Wielka Brytania świętuje rocznicę koronacji Elżbiety II. 60 lat na tronie

2012-06-04 4:00

Wielka parada łodzi na Tamizie, defilady, miliony kwiatów w niebieskich, białych i czerwonych barwach. Londyn uczcił diamentowy jubileusz Elżbiety II (86 l.). Czterodniowe świętowanie pochłonie ponad 800 milionów funtów! Ale większość Brytyjczyków i tak chce, by monarchia trwała wiecznie.

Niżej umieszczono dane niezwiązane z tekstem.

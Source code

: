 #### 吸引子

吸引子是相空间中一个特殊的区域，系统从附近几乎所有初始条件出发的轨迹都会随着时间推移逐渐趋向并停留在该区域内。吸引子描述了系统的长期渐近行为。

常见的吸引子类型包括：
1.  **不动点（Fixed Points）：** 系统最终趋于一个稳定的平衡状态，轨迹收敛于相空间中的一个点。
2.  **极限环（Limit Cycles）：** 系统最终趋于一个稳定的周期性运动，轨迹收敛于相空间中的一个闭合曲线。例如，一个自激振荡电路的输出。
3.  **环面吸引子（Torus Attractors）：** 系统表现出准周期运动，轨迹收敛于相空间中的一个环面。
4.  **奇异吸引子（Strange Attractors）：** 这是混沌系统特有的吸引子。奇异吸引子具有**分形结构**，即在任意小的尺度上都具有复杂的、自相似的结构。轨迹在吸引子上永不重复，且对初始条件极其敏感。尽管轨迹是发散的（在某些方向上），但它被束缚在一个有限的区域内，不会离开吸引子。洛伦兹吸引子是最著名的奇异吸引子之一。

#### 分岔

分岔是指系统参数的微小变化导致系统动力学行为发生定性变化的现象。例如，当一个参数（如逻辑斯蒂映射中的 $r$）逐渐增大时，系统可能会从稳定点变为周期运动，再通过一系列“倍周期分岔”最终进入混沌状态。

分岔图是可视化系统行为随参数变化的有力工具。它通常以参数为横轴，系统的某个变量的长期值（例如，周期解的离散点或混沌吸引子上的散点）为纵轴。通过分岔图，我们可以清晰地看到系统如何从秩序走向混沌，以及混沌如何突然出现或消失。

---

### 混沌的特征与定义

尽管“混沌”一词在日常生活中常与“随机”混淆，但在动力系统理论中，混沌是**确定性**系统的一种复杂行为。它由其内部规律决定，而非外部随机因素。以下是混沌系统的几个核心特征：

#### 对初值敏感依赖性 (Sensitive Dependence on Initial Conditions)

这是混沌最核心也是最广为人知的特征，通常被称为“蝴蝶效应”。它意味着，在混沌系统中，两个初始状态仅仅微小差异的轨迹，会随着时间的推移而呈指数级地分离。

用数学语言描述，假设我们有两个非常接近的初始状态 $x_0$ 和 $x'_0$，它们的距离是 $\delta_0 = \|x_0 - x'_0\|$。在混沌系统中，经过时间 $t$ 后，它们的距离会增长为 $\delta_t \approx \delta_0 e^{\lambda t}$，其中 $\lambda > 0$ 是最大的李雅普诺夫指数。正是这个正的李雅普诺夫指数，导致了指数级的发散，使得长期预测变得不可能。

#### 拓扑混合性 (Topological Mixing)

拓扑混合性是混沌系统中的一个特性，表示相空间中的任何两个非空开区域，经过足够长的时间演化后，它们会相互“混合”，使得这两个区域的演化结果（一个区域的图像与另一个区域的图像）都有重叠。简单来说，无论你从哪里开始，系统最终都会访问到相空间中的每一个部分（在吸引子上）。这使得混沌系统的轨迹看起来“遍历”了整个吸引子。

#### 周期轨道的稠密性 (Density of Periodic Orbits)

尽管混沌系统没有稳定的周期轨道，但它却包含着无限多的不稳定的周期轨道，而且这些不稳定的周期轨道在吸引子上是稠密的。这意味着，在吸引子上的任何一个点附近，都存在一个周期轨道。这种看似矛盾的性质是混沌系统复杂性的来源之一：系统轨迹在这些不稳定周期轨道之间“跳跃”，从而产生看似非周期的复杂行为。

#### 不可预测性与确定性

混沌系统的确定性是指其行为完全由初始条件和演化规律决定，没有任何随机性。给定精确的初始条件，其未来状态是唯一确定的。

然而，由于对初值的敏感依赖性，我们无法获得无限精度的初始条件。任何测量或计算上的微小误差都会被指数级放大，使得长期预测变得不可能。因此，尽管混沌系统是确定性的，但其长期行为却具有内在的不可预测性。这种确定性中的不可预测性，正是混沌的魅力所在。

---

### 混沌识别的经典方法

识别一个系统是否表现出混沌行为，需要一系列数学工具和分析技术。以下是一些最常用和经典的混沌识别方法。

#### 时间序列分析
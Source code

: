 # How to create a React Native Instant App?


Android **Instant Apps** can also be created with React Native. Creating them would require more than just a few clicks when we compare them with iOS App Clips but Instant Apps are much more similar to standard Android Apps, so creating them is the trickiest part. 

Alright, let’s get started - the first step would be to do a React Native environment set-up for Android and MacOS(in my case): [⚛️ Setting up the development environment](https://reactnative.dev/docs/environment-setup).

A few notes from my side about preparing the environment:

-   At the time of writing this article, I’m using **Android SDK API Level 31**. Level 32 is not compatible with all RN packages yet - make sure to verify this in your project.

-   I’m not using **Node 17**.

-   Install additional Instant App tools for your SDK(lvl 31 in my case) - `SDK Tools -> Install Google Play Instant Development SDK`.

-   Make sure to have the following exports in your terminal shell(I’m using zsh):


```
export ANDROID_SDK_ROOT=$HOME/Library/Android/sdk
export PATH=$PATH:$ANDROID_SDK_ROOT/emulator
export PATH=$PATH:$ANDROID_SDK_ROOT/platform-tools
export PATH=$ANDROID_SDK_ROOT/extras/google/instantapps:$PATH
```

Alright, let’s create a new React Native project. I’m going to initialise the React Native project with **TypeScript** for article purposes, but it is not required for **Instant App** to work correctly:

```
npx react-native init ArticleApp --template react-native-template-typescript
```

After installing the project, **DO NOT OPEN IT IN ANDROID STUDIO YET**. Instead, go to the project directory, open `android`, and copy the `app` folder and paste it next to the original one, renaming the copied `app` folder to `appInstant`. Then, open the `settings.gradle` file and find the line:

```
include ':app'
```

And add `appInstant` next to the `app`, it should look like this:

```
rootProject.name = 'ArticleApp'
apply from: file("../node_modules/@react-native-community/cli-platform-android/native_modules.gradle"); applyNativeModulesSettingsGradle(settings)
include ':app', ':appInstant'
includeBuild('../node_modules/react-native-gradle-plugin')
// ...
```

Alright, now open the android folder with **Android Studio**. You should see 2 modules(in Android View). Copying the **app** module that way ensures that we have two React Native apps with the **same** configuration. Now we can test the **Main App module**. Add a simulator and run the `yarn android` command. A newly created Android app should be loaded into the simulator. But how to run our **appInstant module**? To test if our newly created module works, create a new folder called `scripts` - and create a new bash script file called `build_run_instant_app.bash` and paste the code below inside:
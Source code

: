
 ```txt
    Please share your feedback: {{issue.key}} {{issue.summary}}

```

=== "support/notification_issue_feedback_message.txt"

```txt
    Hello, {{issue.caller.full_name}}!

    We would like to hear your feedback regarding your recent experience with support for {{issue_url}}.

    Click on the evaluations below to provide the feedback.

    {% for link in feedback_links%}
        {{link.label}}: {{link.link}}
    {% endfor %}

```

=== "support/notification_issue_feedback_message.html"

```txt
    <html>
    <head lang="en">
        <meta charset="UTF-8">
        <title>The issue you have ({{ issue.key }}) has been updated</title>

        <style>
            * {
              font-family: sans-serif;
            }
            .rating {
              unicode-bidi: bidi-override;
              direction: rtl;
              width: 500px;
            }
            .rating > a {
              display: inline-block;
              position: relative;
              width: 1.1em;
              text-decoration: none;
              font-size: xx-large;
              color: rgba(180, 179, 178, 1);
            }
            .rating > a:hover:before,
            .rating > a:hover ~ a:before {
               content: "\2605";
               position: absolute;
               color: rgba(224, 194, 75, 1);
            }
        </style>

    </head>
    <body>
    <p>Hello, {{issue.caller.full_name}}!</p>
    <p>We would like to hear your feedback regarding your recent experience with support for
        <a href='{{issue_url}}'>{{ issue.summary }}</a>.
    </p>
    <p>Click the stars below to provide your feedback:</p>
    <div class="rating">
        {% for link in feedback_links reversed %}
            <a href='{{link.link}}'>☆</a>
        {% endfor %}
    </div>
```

Obchody jubileuszu królowej rozpoczęły się od wizyty na torze wyścigowym. Nic dziwnego - podobno Elżbieta II (86 l.) woli konie od własnych dzieci, a jedynymi osobami, które mogą dzwonić do niej w środku nocy, są opiekunowie jej stadnin. Podobnym uczuciem darzy tylko psy pembroke welsh corgis, zabawne zwierzaki na krótkich nóżkach, którym zamawia buciki, by nie chodziły po szorstkim żwirze parkowych alejek. Brytyjczycy wybaczają jednak te dziwactwa swojej królowej. I choć utrzymanie staromodnej, mającej tylko symboliczne znaczenie monarchii kosztuje około 32 milionów funtów rocznie, nie mają nic przeciwko temu, by Elżbieta dalej panowała i żyła w luksusie - po kryzysie monarchii w latach 90. królowa znów cieszy się poparciem 80 proc. poddanych. Poddani wciąż kochają monarchię. Choć to raczej miłość do teatralnego ceremoniału niż samej Elżbiety, to i ona da się lubić. Królowa ma opinię chłodnej i wyniosłej, ale jej życie nie zawsze było zgodne z etykietą. Księcia Filipa poślubiła z miłości. Wbrew woli rodziców, którzy wysłali ją nawet do Afryki, by tam zapomniała o ukochanym, ich zdaniem pretensjonalnym i źle ubranym. Elżbieta II potrafi też wykazać się nie lada odwagą. W 1961 roku w Ghanie odradzano jej zbliżanie się do prezydenta tego kraju, bo grożono mu śmiercią. Nie wystraszyła się! I tak brytyjska kosztowna monarchia trwa dalej. Trwają też jej dziwaczne prawa. Mimo że mamy XXI wiek, królowej nikomu nie wolno dotknąć bez jej zgody. Nawet prezydentom. A poddani muszą nadal oddawać jej wszystkie jesiotry, delfiny, wieloryby i morświny, jakie złowią w brytyjskich wodach.